And the other person to suffer through this marriage is, of course, Mrs Armstrong. Though the match is of her own making, once it is made, as she anticipated she finds her altered position with respect to Louise intolerable.

Southworth makes it clear that, while Louis is genuinely in love with Louise, she is only “fond” of him—her worshipful love for her mother remaining her dominating emotion. It is thus less about what she can give, than what she is given. Louis is kind, considerate, thoughtful, always seeking new ways to show his love and to make Louise happy; while General Stuart-Gordon, likewise, pets and coddles her. Under this unprecedented treatment, this shower of love and encouragement, Louise begins to blossom—to smile, to laugh, to sing; to run and jump instead of walking sedately. And in doing so, she offends her mother past the possibility of forgiveness:

The presence of this haughty and frozen woman cast a cloud over the brightness of The Isle of Rays. She radiated a spiritual cold that chilled all who approached her. She had arrived in her coldest, hardest, and haughtiest mood; and all that she saw, heard, and felt there, aroused the most malignant passions of her soul. She saw Louise instead of being pale and dispirited at her long absence, looking rosy and joyous; and if she did not hate the child for daring to be happy, except by her permission and through her means, at least she loathed her daughter’s husband, for superseding her in the work. Yes, she began to hate Louis in proportion as Louise loved him. And sometimes she would look at Louise in astonishment, wondering that she presumed to be so free, so glad, in her presence! She grew alarmed for the permanency of her influence over her child’s intellect and affections. “In one short month I have lost so much ground. In a year longer I shall be nothing in the sum of Mrs Stuart-Gordon’s life! And she is my child—MINE! I gave her life! She came into the world by my will—mine! And who this Louis Stuart-Gordon? Perdition catch his soul! to come between me and the child I bore!” And deep in the heart of this woman whose external appearance was so cold, so hard, so stern, whose manners were so guarded, so haughty, so freezing—deep in the heart of this diabolical woman burned and burned a concealed, intense, and growing jealousy, as under the snow-clad surface of Etna glow the most dangerous fires…

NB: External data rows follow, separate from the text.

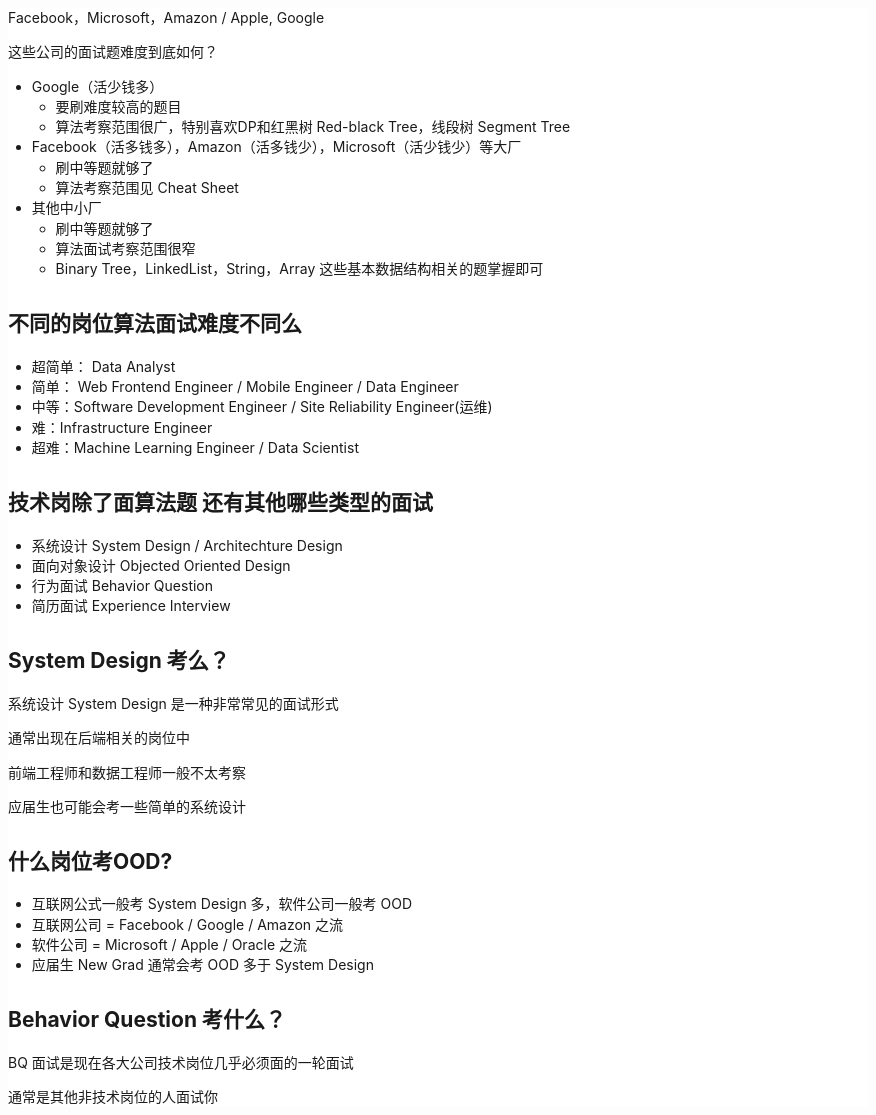 Facebook，Microsoft，Amazon / Apple, Google

这些公司的面试题难度到底如何？

- Google（活少钱多）
  - 要刷难度较高的题目
  - 算法考察范围很广，特别喜欢DP和红黑树 Red-black Tree，线段树 Segment Tree
- Facebook（活多钱多），Amazon（活多钱少），Microsoft（活少钱少）等大厂
  - 刷中等题就够了
  - 算法考察范围见 Cheat Sheet
- 其他中小厂
  - 刷中等题就够了
  - 算法面试考察范围很窄
  - Binary Tree，LinkedList，String，Array 这些基本数据结构相关的题掌握即可

## 不同的岗位算法面试难度不同么

- 超简单： Data Analyst
- 简单： Web Frontend Engineer / Mobile Engineer / Data Engineer
- 中等：Software Development Engineer / Site Reliability Engineer(运维)
- 难：Infrastructure Engineer
- 超难：Machine Learning Engineer / Data Scientist

## 技术岗除了面算法题 还有其他哪些类型的面试

- 系统设计 System Design / Architechture Design
- 面向对象设计 Objected Oriented Design
- 行为面试 Behavior Question
- 简历面试 Experience Interview

## System Design 考么？

系统设计 System Design 是一种非常常见的面试形式

通常出现在后端相关的岗位中

前端工程师和数据工程师一般不太考察

应届生也可能会考一些简单的系统设计

## 什么岗位考OOD?

- 互联网公式一般考 System Design 多，软件公司一般考 OOD
- 互联网公司 = Facebook / Google / Amazon 之流
- 软件公司 = Microsoft / Apple / Oracle 之流
- 应届生 New Grad 通常会考 OOD 多于 System Design

## Behavior Question 考什么？

BQ 面试是现在各大公司技术岗位几乎必须面的一轮面试

通常是其他非技术岗位的人面试你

Mrs Armstrong begins seeking a way to re-establish her mastery over Louise. Of course it cannot be done from a distance; but she soon perceives a way in which she and Louise can again be resident under the same roof: she will marry General Stuart-Gordon, and take over as mistress of the Palace.

But as she sets her plot in motion, it does not for a moment cross Mrs Armstrong’s mind, not just that the General is already thinking of marriage, but that he has a very different woman in his sights…

Louise’s marriage is the cue for Brighty’s dismissal from Mont Crystal. Her pride will not allow her to take payment for the months of her employment contract cut short and unfulfilled by the loss of her pupil; but since her vanity and extravagance have led her to spend most of her money on her own adornment, this gesture leaves her in a perilous situation—or it would have, had her friends not begun vying with one another for her company. Brighty, wise and far-seeing, accepts the invitation of Susan Somerville, who in the wake of the wedding is drooping into depression.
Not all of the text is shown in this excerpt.